● WORK TO BE COMPLETED: Reproduce exactly, and solely, the lines running from the top of the data below through the line with "at _Contemporary Security Policy_)", both inclusive. Omit pictures.

--- START ---

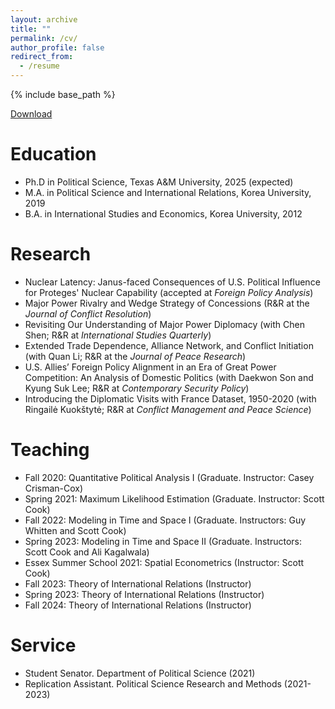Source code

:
 ```yaml
---
layout: archive
title: ""
permalink: /cv/
author_profile: false
redirect_from:
  - /resume
---
```


{% include base_path %}

[Download](https://yanghankyeul.github.io/files/CV.pdf)

Education
======
* Ph.D in Political Science, Texas A&M University, 2025 (expected)
* M.A. in Political Science and International Relations, Korea University, 2019
* B.A. in International Studies and Economics, Korea University, 2012


Research
======
* Nuclear Latency: Janus-faced Consequences of U.S. Political Influence for Proteges' Nuclear Capability (accepted at _Foreign Policy Analysis_)
* Major Power Rivalry and Wedge Strategy of Concessions (R&R at the _Journal of Conflict Resolution_)
* Revisiting Our Understanding of Major Power Diplomacy (with Chen Shen; R&R at _International Studies Quarterly_)
* Extended Trade Dependence, Alliance Network, and Conflict Initiation (with Quan Li; R&R at the _Journal of Peace Research_)
* U.S. Allies’ Foreign Policy Alignment in an Era of Great Power Competition: An Analysis of Domestic Politics (with Daekwon Son and Kyung Suk Lee; R&R at _Contemporary Security Policy_)
* Introducing the Diplomatic Visits with France Dataset, 1950-2020 (with Ringailė Kuokštytė; R&R at _Conflict Management and Peace Science_)


Teaching
======
* Fall 2020: Quantitative Political Analysis I (Graduate. Instructor: Casey Crisman-Cox)
* Spring 2021: Maximum Likelihood Estimation (Graduate. Instructor: Scott Cook)
* Fall 2022: Modeling in Time and Space I (Graduate. Instructors: Guy Whitten and Scott Cook)
* Spring 2023: Modeling in Time and Space II (Graduate. Instructors: Scott Cook and Ali Kagalwala)
* Essex Summer School 2021: Spatial Econometrics (Instructor: Scott Cook)
* Fall 2023: Theory of International Relations (Instructor)
* Spring 2023: Theory of International Relations (Instructor)
* Fall 2024: Theory of International Relations (Instructor)


Service
======
* Student Senator. Department of Political Science (2021)
* Replication Assistant. Political Science Research and Methods (2021-2023)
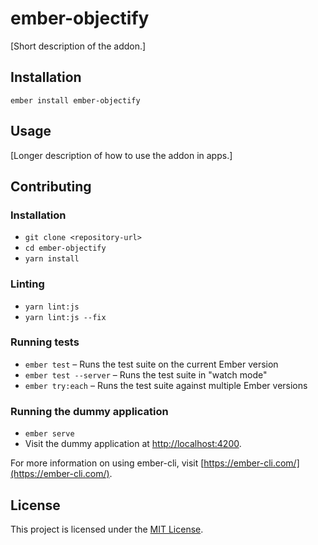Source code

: ember-objectify
==============================================================================

[Short description of the addon.]

Installation
------------------------------------------------------------------------------

```
ember install ember-objectify
```


Usage
------------------------------------------------------------------------------

[Longer description of how to use the addon in apps.]


Contributing
------------------------------------------------------------------------------

### Installation

* `git clone <repository-url>`
* `cd ember-objectify`
* `yarn install`

### Linting

* `yarn lint:js`
* `yarn lint:js --fix`

### Running tests

* `ember test` – Runs the test suite on the current Ember version
* `ember test --server` – Runs the test suite in "watch mode"
* `ember try:each` – Runs the test suite against multiple Ember versions

### Running the dummy application

* `ember serve`
* Visit the dummy application at [http://localhost:4200](http://localhost:4200).

For more information on using ember-cli, visit [https://ember-cli.com/](https://ember-cli.com/).

License
------------------------------------------------------------------------------

This project is licensed under the [MIT License](LICENSE.md).
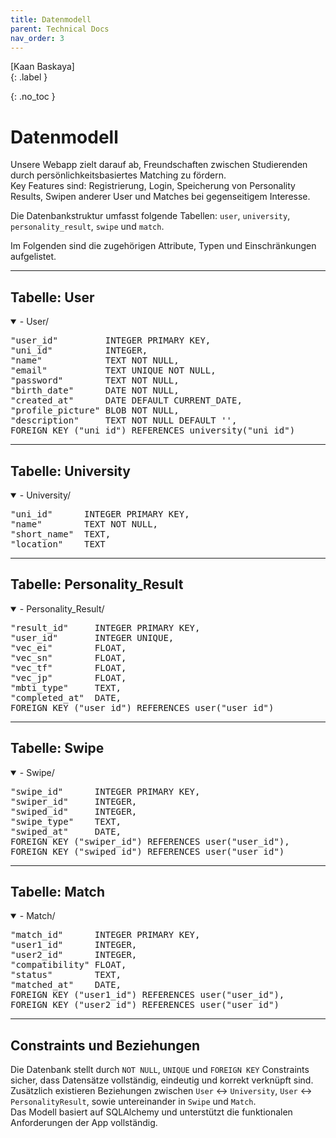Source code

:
 ```yaml
---
title: Datenmodell
parent: Technical Docs
nav_order: 3
---
```


[Kaan Baskaya]  
{: .label }

{: .no_toc }

# Datenmodell

Unsere Webapp zielt darauf ab, Freundschaften zwischen Studierenden durch persönlichkeitsbasiertes Matching zu fördern.  
Key Features sind: Registrierung, Login, Speicherung von Personality Results, Swipen anderer User und Matches bei gegenseitigem Interesse.

Die Datenbankstruktur umfasst folgende Tabellen: `user`, `university`, `personality_result`, `swipe` und `match`.

Im Folgenden sind die zugehörigen Attribute, Typen und Einschränkungen aufgelistet.

---

## Tabelle: User

<details open markdown="block">
<summary>- User/</summary>
<pre>
"user_id"         INTEGER PRIMARY KEY,
"uni_id"          INTEGER,
"name"            TEXT NOT NULL,
"email"           TEXT UNIQUE NOT NULL,
"password"        TEXT NOT NULL,
"birth_date"      DATE NOT NULL,
"created_at"      DATE DEFAULT CURRENT_DATE,
"profile_picture" BLOB NOT NULL,
"description"     TEXT NOT NULL DEFAULT '',
FOREIGN KEY ("uni_id") REFERENCES university("uni_id")
</pre>
</details>

---

## Tabelle: University

<details open markdown="block">
<summary>- University/</summary>
<pre>
"uni_id"      INTEGER PRIMARY KEY,
"name"        TEXT NOT NULL,
"short_name"  TEXT,
"location"    TEXT
</pre>
</details>

---

## Tabelle: Personality_Result

<details open markdown="block">
<summary>- Personality_Result/</summary>
<pre>
"result_id"     INTEGER PRIMARY KEY,
"user_id"       INTEGER UNIQUE,
"vec_ei"        FLOAT,
"vec_sn"        FLOAT,
"vec_tf"        FLOAT,
"vec_jp"        FLOAT,
"mbti_type"     TEXT,
"completed_at"  DATE,
FOREIGN KEY ("user_id") REFERENCES user("user_id")
</pre>
</details>

---

## Tabelle: Swipe

<details open markdown="block">
<summary>- Swipe/</summary>
<pre>
"swipe_id"      INTEGER PRIMARY KEY,
"swiper_id"     INTEGER,
"swiped_id"     INTEGER,
"swipe_type"    TEXT,
"swiped_at"     DATE,
FOREIGN KEY ("swiper_id") REFERENCES user("user_id"),
FOREIGN KEY ("swiped_id") REFERENCES user("user_id")
</pre>
</details>

---

## Tabelle: Match

<details open markdown="block">
<summary>- Match/</summary>
<pre>
"match_id"      INTEGER PRIMARY KEY,
"user1_id"      INTEGER,
"user2_id"      INTEGER,
"compatibility" FLOAT,
"status"        TEXT,
"matched_at"    DATE,
FOREIGN KEY ("user1_id") REFERENCES user("user_id"),
FOREIGN KEY ("user2_id") REFERENCES user("user_id")
</pre>
</details>

---

## Constraints und Beziehungen

Die Datenbank stellt durch `NOT NULL`, `UNIQUE` und `FOREIGN KEY` Constraints sicher, dass Datensätze vollständig, eindeutig und korrekt verknüpft sind.  
Zusätzlich existieren Beziehungen zwischen `User` ↔ `University`, `User` ↔ `PersonalityResult`, sowie untereinander in `Swipe` und `Match`.  
Das Modell basiert auf SQLAlchemy und unterstützt die funktionalen Anforderungen der App vollständig.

--- END ---

● ANSWER SPACE:
Source code

:
 ```yaml
---
layout: archive
title: ""
permalink: /cv/
author_profile: false
redirect_from:
  - /resume
---
```


{% include base_path %}

[Download](https://yanghankyeul.github.io/files/CV.pdf)

Education
======
* Ph.D in Political Science, Texas A&M University, 2025 (expected)
* M.A. in Political Science and International Relations, Korea University, 2019
* B.A. in International Studies and Economics, Korea University, 2012


Research
======
* Nuclear Latency: Janus-faced Consequences of U.S. Political Influence for Proteges' Nuclear Capability (accepted at _Foreign Policy Analysis_)
* Major Power Rivalry and Wedge Strategy of Concessions (R&R at the _Journal of Conflict Resolution_)
* Revisiting Our Understanding of Major Power Diplomacy (with Chen Shen; R&R at _International Studies Quarterly_)
* Extended Trade Dependence, Alliance Network, and Conflict Initiation (with Quan Li; R&R at the _Journal of Peace Research_)
* U.S. Allies’ Foreign Policy Alignment in an Era of Great Power Competition: An Analysis of Domestic Politics (with Daekwon Son and Kyung Suk Lee; R&R at _Contemporary Security Policy_)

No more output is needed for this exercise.